On a fine, sunny South African day, we set out to visit one of Cape Town’s popular attractions: Boulders Beach, in Simon’s Town, hoping to see some African penguins. Penguins, you say, in Africa?
The African Penguin, Spheniscus Demersus, is the only penguin that breeds in Africa. Its distribution coincides roughly with the cold, nutrient rich, Benguela Current. These penguins can be found from Southern Angola and Namibia, to South Africa. 
Few African Penguin colonies are accessible to tourists, Boulders Beach being one of them. Penguins are notably nervous little birds, but at the Boulders they seem at ease in the presence of humans.
Boulders Beach became a very popular spot because, you see, two clumsy little birds, a male and female wearing tuxedos, decided to call Boulders Beach home, in 1983. Today, there are about 900 breeding pairs. Boulders Beach is part of the Table Mountain National Park (TMNP), formed in 1998, and managed by South African National Parks.
Simon’s Town is a residential town, and Boulders Beach is quite beautiful with its indigenous bush above the high-water mark on the one side, and the clear water of False Bay on the other. There are several small sheltered bays, partially enclosed by granite boulders. Beaches of soft sand and clear blue waters beckon the humans, but the truth is, the water is usually too cold (15C), and unless you wear a wetsuit, you can’t last more than a couple of minutes. But, it’s perfect for the little penguins!
Swimming with the Penguins
Humans are allowed to swim only in the Boulders Beach area, and while the penguins don’t seem t mind the presence of humans, don’t get too close, as they have razor-sharp beaks, and can inflict a nasty cut. Better to observe from a distance.
As far as swimming with the penguins: the little birds are extremely quirky in the water. Quite frankly, it would be impossible to keep up with them!
Best Viewing Options
The most popular spot for penguin viewing is Foxy Beach (penguins only). Here, the wooden boardwalks meander through the indigenous bush, and visitors may observe nesting areas and the little birds, from within a few meters of the birds, while not harassing them.
Since the TMNP took over, the birds have been restrained from wandering inland by a fence which keeps them relatively safe from danger, such as attacks from dogs and cats.
African penguins going the way of the Dodo bird
Unfortunately, the African penguins are disadvantaged by living so far north [from Antarctica], in a relatively accessible region, causing them to be particularly vulnerable to human depredation.

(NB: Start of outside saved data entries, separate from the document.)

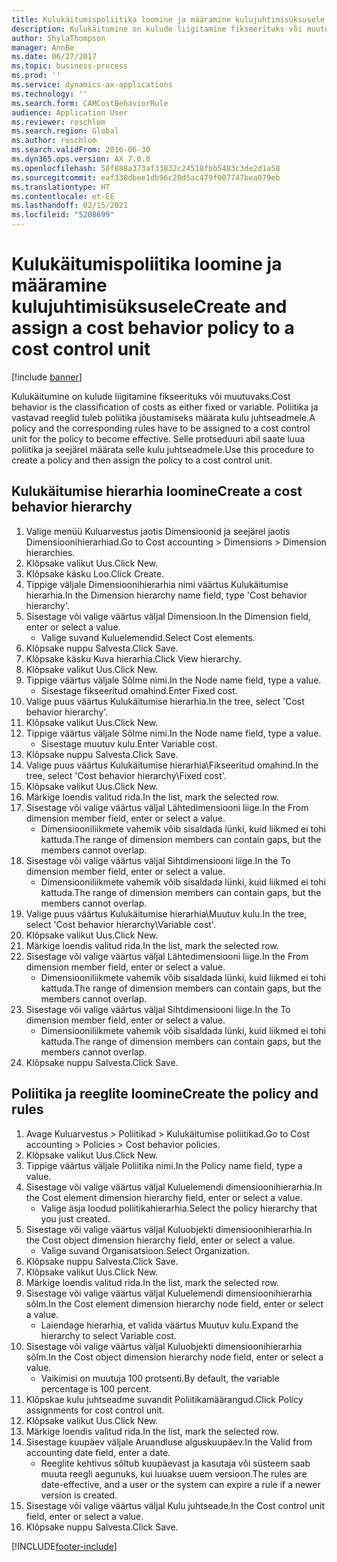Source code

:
 ```yaml
---
title: Kulukäitumispoliitika loomine ja määramine kulujuhtimisüksusele
description: Kulukäitumine on kulude liigitamine fikseerituks või muutuvaks.
author: ShylaThompson
manager: AnnBe
ms.date: 06/27/2017
ms.topic: business-process
ms.prod: ''
ms.service: dynamics-ax-applications
ms.technology: ''
ms.search.form: CAMCostBehaviorRule
audience: Application User
ms.reviewer: roschlom
ms.search.region: Global
ms.author: roschlom
ms.search.validFrom: 2016-06-30
ms.dyn365.ops.version: AX 7.0.0
ms.openlocfilehash: 58f888a373af33832c24518fbb5483c3de2d1a58
ms.sourcegitcommit: eaf330dbee1db96c20d5ac479f007747bea079eb
ms.translationtype: HT
ms.contentlocale: et-EE
ms.lasthandoff: 02/15/2021
ms.locfileid: "5208699"
---
```

# <a name="create-and-assign-a-cost-behavior-policy-to-a-cost-control-unit"></a><span data-ttu-id="83630-103">Kulukäitumispoliitika loomine ja määramine kulujuhtimisüksusele</span><span class="sxs-lookup"><span data-stu-id="83630-103">Create and assign a cost behavior policy to a cost control unit</span></span>

[!include [banner](../../includes/banner.md)]

<span data-ttu-id="83630-104">Kulukäitumine on kulude liigitamine fikseerituks või muutuvaks.</span><span class="sxs-lookup"><span data-stu-id="83630-104">Cost behavior is the classification of costs as either fixed or variable.</span></span> <span data-ttu-id="83630-105">Poliitika ja vastavad reeglid tuleb poliitika jõustamiseks määrata kulu juhtseadmele.</span><span class="sxs-lookup"><span data-stu-id="83630-105">A policy and the corresponding rules have to be assigned to a cost control unit for the policy to become effective.</span></span> <span data-ttu-id="83630-106">Selle protseduuri abil saate luua poliitika ja seejärel määrata selle kulu juhtseadmele.</span><span class="sxs-lookup"><span data-stu-id="83630-106">Use this procedure to create a policy and then assign the policy to a cost control unit.</span></span>


## <a name="create-a-cost-behavior-hierarchy"></a><span data-ttu-id="83630-107">Kulukäitumise hierarhia loomine</span><span class="sxs-lookup"><span data-stu-id="83630-107">Create a cost behavior hierarchy</span></span>
1. <span data-ttu-id="83630-108">Valige menüü Kuluarvestus jaotis Dimensioonid ja seejärel jaotis Dimensioonihierarhiad.</span><span class="sxs-lookup"><span data-stu-id="83630-108">Go to Cost accounting > Dimensions > Dimension hierarchies.</span></span>
2. <span data-ttu-id="83630-109">Klõpsake valikut Uus.</span><span class="sxs-lookup"><span data-stu-id="83630-109">Click New.</span></span>
3. <span data-ttu-id="83630-110">Klõpsake käsku Loo.</span><span class="sxs-lookup"><span data-stu-id="83630-110">Click Create.</span></span>
4. <span data-ttu-id="83630-111">Tippige väljale Dimensioonihierarhia nimi väärtus Kulukäitumise hierarhia.</span><span class="sxs-lookup"><span data-stu-id="83630-111">In the Dimension hierarchy name field, type 'Cost behavior hierarchy'.</span></span>
5. <span data-ttu-id="83630-112">Sisestage või valige väärtus väljal Dimensioon.</span><span class="sxs-lookup"><span data-stu-id="83630-112">In the Dimension field, enter or select a value.</span></span>
    * <span data-ttu-id="83630-113">Valige suvand Kuluelemendid.</span><span class="sxs-lookup"><span data-stu-id="83630-113">Select Cost elements.</span></span>  
6. <span data-ttu-id="83630-114">Klõpsake nuppu Salvesta.</span><span class="sxs-lookup"><span data-stu-id="83630-114">Click Save.</span></span>
7. <span data-ttu-id="83630-115">Klõpsake käsku Kuva hierarhia.</span><span class="sxs-lookup"><span data-stu-id="83630-115">Click View hierarchy.</span></span>
8. <span data-ttu-id="83630-116">Klõpsake valikut Uus.</span><span class="sxs-lookup"><span data-stu-id="83630-116">Click New.</span></span>
9. <span data-ttu-id="83630-117">Tippige väärtus väljale Sõlme nimi.</span><span class="sxs-lookup"><span data-stu-id="83630-117">In the Node name field, type a value.</span></span>
    * <span data-ttu-id="83630-118">Sisestage fikseeritud omahind.</span><span class="sxs-lookup"><span data-stu-id="83630-118">Enter Fixed cost.</span></span>  
10. <span data-ttu-id="83630-119">Valige puus väärtus Kulukäitumise hierarhia.</span><span class="sxs-lookup"><span data-stu-id="83630-119">In the tree, select 'Cost behavior hierarchy'.</span></span>
11. <span data-ttu-id="83630-120">Klõpsake valikut Uus.</span><span class="sxs-lookup"><span data-stu-id="83630-120">Click New.</span></span>
12. <span data-ttu-id="83630-121">Tippige väärtus väljale Sõlme nimi.</span><span class="sxs-lookup"><span data-stu-id="83630-121">In the Node name field, type a value.</span></span>
    * <span data-ttu-id="83630-122">Sisestage muutuv kulu.</span><span class="sxs-lookup"><span data-stu-id="83630-122">Enter Variable cost.</span></span>  
13. <span data-ttu-id="83630-123">Klõpsake nuppu Salvesta.</span><span class="sxs-lookup"><span data-stu-id="83630-123">Click Save.</span></span>
14. <span data-ttu-id="83630-124">Valige puus väärtus Kulukäitumise hierarhia\Fikseeritud omahind.</span><span class="sxs-lookup"><span data-stu-id="83630-124">In the tree, select 'Cost behavior hierarchy\Fixed cost'.</span></span>
15. <span data-ttu-id="83630-125">Klõpsake valikut Uus.</span><span class="sxs-lookup"><span data-stu-id="83630-125">Click New.</span></span>
16. <span data-ttu-id="83630-126">Märkige loendis valitud rida.</span><span class="sxs-lookup"><span data-stu-id="83630-126">In the list, mark the selected row.</span></span>
17. <span data-ttu-id="83630-127">Sisestage või valige väärtus väljal Lähtedimensiooni liige.</span><span class="sxs-lookup"><span data-stu-id="83630-127">In the From dimension member field, enter or select a value.</span></span>
    * <span data-ttu-id="83630-128">Dimensiooniliikmete vahemik võib sisaldada lünki, kuid liikmed ei tohi kattuda.</span><span class="sxs-lookup"><span data-stu-id="83630-128">The range of dimension members can contain gaps, but the members cannot overlap.</span></span>  
18. <span data-ttu-id="83630-129">Sisestage või valige väärtus väljal Sihtdimensiooni liige.</span><span class="sxs-lookup"><span data-stu-id="83630-129">In the To dimension member field, enter or select a value.</span></span>
    * <span data-ttu-id="83630-130">Dimensiooniliikmete vahemik võib sisaldada lünki, kuid liikmed ei tohi kattuda.</span><span class="sxs-lookup"><span data-stu-id="83630-130">The range of dimension members can contain gaps, but the members cannot overlap.</span></span>  
19. <span data-ttu-id="83630-131">Valige puus väärtus Kulukäitumise hierarhia\Muutuv kulu.</span><span class="sxs-lookup"><span data-stu-id="83630-131">In the tree, select 'Cost behavior hierarchy\Variable cost'.</span></span>
20. <span data-ttu-id="83630-132">Klõpsake valikut Uus.</span><span class="sxs-lookup"><span data-stu-id="83630-132">Click New.</span></span>
21. <span data-ttu-id="83630-133">Märkige loendis valitud rida.</span><span class="sxs-lookup"><span data-stu-id="83630-133">In the list, mark the selected row.</span></span>
22. <span data-ttu-id="83630-134">Sisestage või valige väärtus väljal Lähtedimensiooni liige.</span><span class="sxs-lookup"><span data-stu-id="83630-134">In the From dimension member field, enter or select a value.</span></span>
    * <span data-ttu-id="83630-135">Dimensiooniliikmete vahemik võib sisaldada lünki, kuid liikmed ei tohi kattuda.</span><span class="sxs-lookup"><span data-stu-id="83630-135">The range of dimension members can contain gaps, but the members cannot overlap.</span></span>  
23. <span data-ttu-id="83630-136">Sisestage või valige väärtus väljal Sihtdimensiooni liige.</span><span class="sxs-lookup"><span data-stu-id="83630-136">In the To dimension member field, enter or select a value.</span></span>
    * <span data-ttu-id="83630-137">Dimensiooniliikmete vahemik võib sisaldada lünki, kuid liikmed ei tohi kattuda.</span><span class="sxs-lookup"><span data-stu-id="83630-137">The range of dimension members can contain gaps, but the members cannot overlap.</span></span>  
24. <span data-ttu-id="83630-138">Klõpsake nuppu Salvesta.</span><span class="sxs-lookup"><span data-stu-id="83630-138">Click Save.</span></span>

## <a name="create-the-policy-and-rules"></a><span data-ttu-id="83630-139">Poliitika ja reeglite loomine</span><span class="sxs-lookup"><span data-stu-id="83630-139">Create the policy and rules</span></span>
1. <span data-ttu-id="83630-140">Avage Kuluarvestus > Poliitikad > Kulukäitumise poliitikad.</span><span class="sxs-lookup"><span data-stu-id="83630-140">Go to Cost accounting > Policies > Cost behavior policies.</span></span>
2. <span data-ttu-id="83630-141">Klõpsake valikut Uus.</span><span class="sxs-lookup"><span data-stu-id="83630-141">Click New.</span></span>
3. <span data-ttu-id="83630-142">Tippige väärtus väljale Poliitika nimi.</span><span class="sxs-lookup"><span data-stu-id="83630-142">In the Policy name field, type a value.</span></span>
4. <span data-ttu-id="83630-143">Sisestage või valige väärtus väljal Kuluelemendi dimensioonihierarhia.</span><span class="sxs-lookup"><span data-stu-id="83630-143">In the Cost element dimension hierarchy field, enter or select a value.</span></span>
    * <span data-ttu-id="83630-144">Valige äsja loodud poliitikahierarhia.</span><span class="sxs-lookup"><span data-stu-id="83630-144">Select the policy hierarchy that you just created.</span></span>  
5. <span data-ttu-id="83630-145">Sisestage või valige väärtus väljal Kuluobjekti dimensioonihierarhia.</span><span class="sxs-lookup"><span data-stu-id="83630-145">In the Cost object dimension hierarchy field, enter or select a value.</span></span>
    * <span data-ttu-id="83630-146">Valige suvand Organisatsioon.</span><span class="sxs-lookup"><span data-stu-id="83630-146">Select Organization.</span></span>  
6. <span data-ttu-id="83630-147">Klõpsake nuppu Salvesta.</span><span class="sxs-lookup"><span data-stu-id="83630-147">Click Save.</span></span>
7. <span data-ttu-id="83630-148">Klõpsake valikut Uus.</span><span class="sxs-lookup"><span data-stu-id="83630-148">Click New.</span></span>
8. <span data-ttu-id="83630-149">Märkige loendis valitud rida.</span><span class="sxs-lookup"><span data-stu-id="83630-149">In the list, mark the selected row.</span></span>
9. <span data-ttu-id="83630-150">Sisestage või valige väärtus väljal Kuluelemendi dimensioonihierarhia sõlm.</span><span class="sxs-lookup"><span data-stu-id="83630-150">In the Cost element dimension hierarchy node field, enter or select a value.</span></span>
    * <span data-ttu-id="83630-151">Laiendage hierarhia, et valida väärtus Muutuv kulu.</span><span class="sxs-lookup"><span data-stu-id="83630-151">Expand the hierarchy to select Variable cost.</span></span>  
10. <span data-ttu-id="83630-152">Sisestage või valige väärtus väljal Kuluobjekti dimensioonihierarhia sõlm.</span><span class="sxs-lookup"><span data-stu-id="83630-152">In the Cost object dimension hierarchy node field, enter or select a value.</span></span>
    * <span data-ttu-id="83630-153">Vaikimisi on muutuja 100 protsenti.</span><span class="sxs-lookup"><span data-stu-id="83630-153">By default, the variable percentage is 100 percent.</span></span>  
11. <span data-ttu-id="83630-154">Klõpskae kulu juhtseadme suvandit Poliitikamäärangud.</span><span class="sxs-lookup"><span data-stu-id="83630-154">Click Policy assignments for cost control unit.</span></span>
12. <span data-ttu-id="83630-155">Klõpsake valikut Uus.</span><span class="sxs-lookup"><span data-stu-id="83630-155">Click New.</span></span>
13. <span data-ttu-id="83630-156">Märkige loendis valitud rida.</span><span class="sxs-lookup"><span data-stu-id="83630-156">In the list, mark the selected row.</span></span>
14. <span data-ttu-id="83630-157">Sisestage kuupäev väljale Aruandluse alguskuupäev.</span><span class="sxs-lookup"><span data-stu-id="83630-157">In the Valid from accounting date field, enter a date.</span></span>
    * <span data-ttu-id="83630-158">Reeglite kehtivus sõltub kuupäevast ja kasutaja või süsteem saab muuta reegli aegunuks, kui luuakse uuem versioon.</span><span class="sxs-lookup"><span data-stu-id="83630-158">The rules are date-effective, and a user or the system can expire a rule if a newer version is created.</span></span>  
15. <span data-ttu-id="83630-159">Sisestage või valige väärtus väljal Kulu juhtseade.</span><span class="sxs-lookup"><span data-stu-id="83630-159">In the Cost control unit field, enter or select a value.</span></span>
16. <span data-ttu-id="83630-160">Klõpsake nuppu Salvesta.</span><span class="sxs-lookup"><span data-stu-id="83630-160">Click Save.</span></span>



[!INCLUDE[footer-include](../../../includes/footer-banner.md)]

The African penguin was threatened by man from the moment the first Dutch settlement at the Cape, established in 1652. Penguins were an invaluable addition to the settlers’ food supply, and penguin eggs were regarded as a delicacy and were sold and eaten well into the twentieth century, nearly to the point of extinction. 
The African penguins rebounded to healthy numbers, only to be threatened again by modern concerns, such as over fishing, pollution, and the threat of oil spills.
Getting to Boulders Beach
From Cape Town, the drive is very scenic and easy; you basically follow the Cape Point route.
When you visit the Boulders, have a good time, but respect the penguins; they are wild animals! Visit the Boulders Beach education center and learn more about these adorable birds.
R40 for adults – R15 for children
The stark reality is that African penguins are highly endangered: they face extinction in the next five years. Their food supply, which is mostly, sardine, anchovy, and herring, is dwindling, due to over-fishing. In an effort to save the birds, many fishing areas near certain penguin colonies, including the Boulders, are closed to commercial sardine and anchovy fishing, while others remain open. Studies show that populations do rebound in no-fishing zones. 
Time is running out for African penguins, and we need to act fast and efficiently to save these little birds from extinction, or soon they will be living only in zoos.
Learn about organizations such as Southern African National Foundation for the Conservation of Coastal Birds. concerned with the preservation of the African penguin. See what you can do to help; I adopted a penguin!